Tim stood for a second, getting his bearings.  The front of the house was to his right, the corridor ran front to back so the bedroom he was after must be to the left.  The walls were damp, water seemed to be running in rivulets down them, soaking the carpet even more.  He took a step to the left, towards the door at the far end.  The torch flickered, Tim gave it a thump and the light shone brightly again. 

He could feel  something, it was a strange sensation to Tim, not like you could put your hand out and really touch it, but he could feel it just the same.  As he got closer to the bedroom it felt... heavier, like the air was denser, the carpet seemed to be dragging his feet.  Tim shook his head, just being daft, he told himself.  Was the door open?  When he’d looked before he’d been sure it was closed.  There was no wind.  He’d got it wrong, obvioulsy.  Just to be on the safe side, he called out again. “Rob?
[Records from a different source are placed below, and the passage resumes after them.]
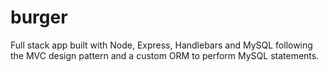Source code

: # burger

Full stack app built with Node, Express, Handlebars and MySQL following the MVC design pattern and a custom ORM to perform MySQL statements.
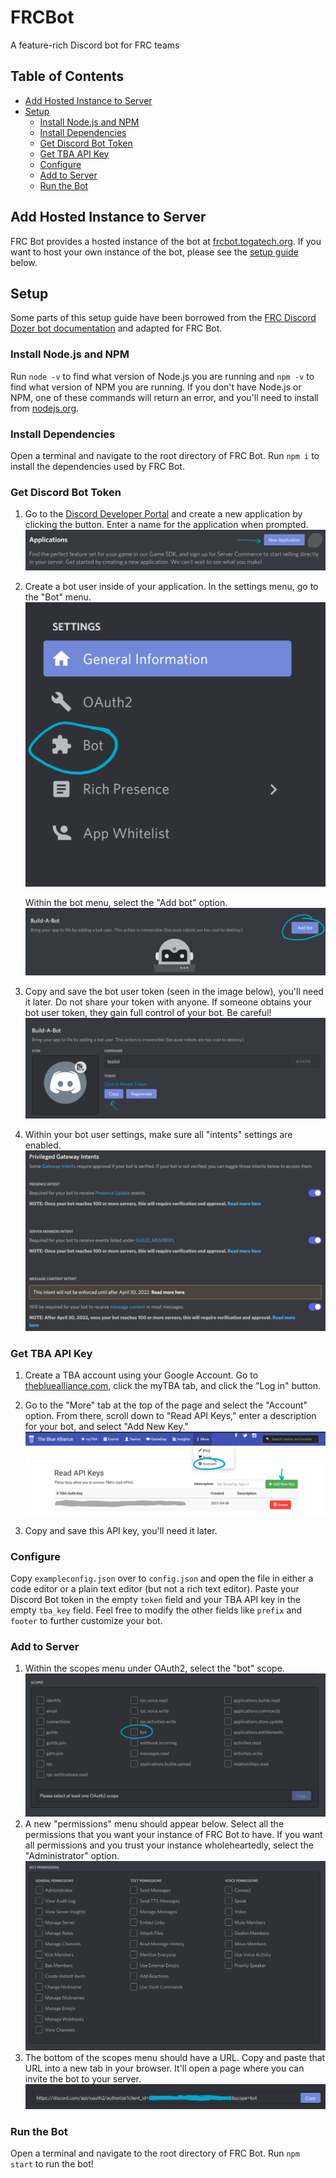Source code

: # FRCBot
A feature-rich Discord bot for FRC teams

## Table of Contents
- [Add Hosted Instance to Server](#add-hosted-instance-to-server)
- [Setup](#setup)
	- [Install Node.js and NPM](#install-nodejs-and-npm)
	- [Install Dependencies](#install-dependencies)
	- [Get Discord Bot Token](#get-discord-bot-token)
	- [Get TBA API Key](#get-tba-api-key)
	- [Configure](#configure)
	- [Add to Server](#add-to-server)
	- [Run the Bot](#run-the-bot)

## Add Hosted Instance to Server
FRC Bot provides a hosted instance of the bot at [frcbot.togatech.org](https://frcbot.togatech.org). If you want to host your own instance of the bot, please see the [setup guide](#setup) below.

## Setup
Some parts of this setup guide have been borrowed from the [FRC Discord Dozer bot documentation](https://github.com/frcdiscord/dozer#setup) and adapted for FRC Bot.

### Install Node.js and NPM
Run `node -v` to find what version of Node.js you are running and `npm -v` to find what version of NPM you are running. If you don't have Node.js or NPM, one of these commands will return an error, and you'll need to install from [nodejs.org](https://nodejs.org/).

### Install Dependencies
Open a terminal and navigate to the root directory of FRC Bot. Run `npm i` to install the dependencies used by FRC Bot.

### Get Discord Bot Token
1. Go to the [Discord Developer Portal](https://discord.com/developers/applications) and create a new application by clicking the button. Enter a name for the application when prompted.
    ![Creating a new Discord app](static/newapp.png)

2. Create a bot user inside of your application. 
   In the settings menu, go to the "Bot" menu.
   ![Creating a bot user 1](static/createbot1.png)
   
   Within the bot menu, select the "Add bot" option.
   ![Creating a bot user 2](static/createbot2.png)

3. Copy and save the bot user token (seen in the image below), you'll need it later.
   Do not share your token with anyone. If someone obtains your bot user token, they gain full control of your bot. Be careful!
   ![Token](static/tokens.png)

4. Within your bot user settings, make sure all "intents" settings are enabled.
   ![Enabling intents](static/intents.png)

### Get TBA API Key
1. Create a TBA account using your Google Account. Go to [thebluealliance.com](https://www.thebluealliance.com), click the myTBA tab, and click the "Log in" button.

2. Go to the "More" tab at the top of the page and select the "Account" option. From there, scroll down to "Read API Keys," enter a description for your bot, and select "Add New Key."
![TBA API key](static/tba.png)

3. Copy and save this API key, you'll need it later.

### Configure
Copy `exampleconfig.json` over to `config.json` and open the file in either a code editor or a plain text editor (but not a rich text editor). Paste your Discord Bot token in the empty `token` field and your TBA API key in the empty `tba_key` field. Feel free to modify the other fields like `prefix` and `footer` to further customize your bot.

### Add to Server
1. Within the scopes menu under OAuth2, select the "bot" scope.
   ![Selecting scopes](static/invite1_scopes.png)
2. A new "permissions" menu should appear below. Select all the permissions that you want your instance of FRC Bot to have. If you want all permissions and you trust your instance wholeheartedly, select the "Administrator" option.
   ![Permissions](static/invite2_permissions.png)
3. The bottom of the scopes menu should have a URL. Copy and paste that URL into a new tab in your browser. It'll open a page where you can invite the bot to your server.
   ![OAuth invite](static/invite3_oauthurl.png)

### Run the Bot
Open a terminal and navigate to the root directory of FRC Bot. Run `npm start` to run the bot!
Gary?  I’ve got a knife here, so don’t p*ss me about, ok?”  That should do it, he thought.

He stood on the threshold of the room, a lump in his throat, the hair on his arms crackling against the fabric of his sleeves.  He felt the darkness behind him, felt obliged to take that final step into the room, felt the door close behind him.  He couldn’t move, he could feel his heart racing, faster than he’d ever felt before.  The torch flickered again, he didn’t have the strength in his arms to shake it, to get that one last burst of light from it.  The blackness crept up on him, nearer and nearer, the cold seeping into his skin, his flesh, his bones. 

The noise made him turn, the sound coming from the far corner,  behind the door.  He could make out the chair laying on its side.  His gaze was drawn higher.  He could hear the sound clearly now, a creaking noise, back and forth, back and forth.  Tim became aware of movement in the dark, no, it was the dark itself, shifting back and forth.  As Tim stared into the blackness the shape emerged, a blackness darker than that surrounding it, the sound becoming louder.  Tim’s bladder emptied as he looked at the figure, a rope around its neck, swinging back and forth, creaking as the rope rubbed against the hook in the ceiling.  Suddenly, the swinging stopped.  The figures eyes snapped open, two points of white light boring into Tim’s soul. The blackness was complete. Tim’s lips parted, and the last thing he did was scream.

 

Robert grabbed hold of Gary’s arm as they made their way towards the house. “You hear that?”, he asked, his eyes wide with fright. Gary shrugged. “Probably nothing”, he said, grateful that Robert had mentioned it first.  “Anyway, do we really want that little mummy’s boy in our gang?  Let’s forget it, if he does turn up he’ll spend hours trying to find this”, he motioned to the magazine rolled up in his back pocket. “Let’s go and get some chips”.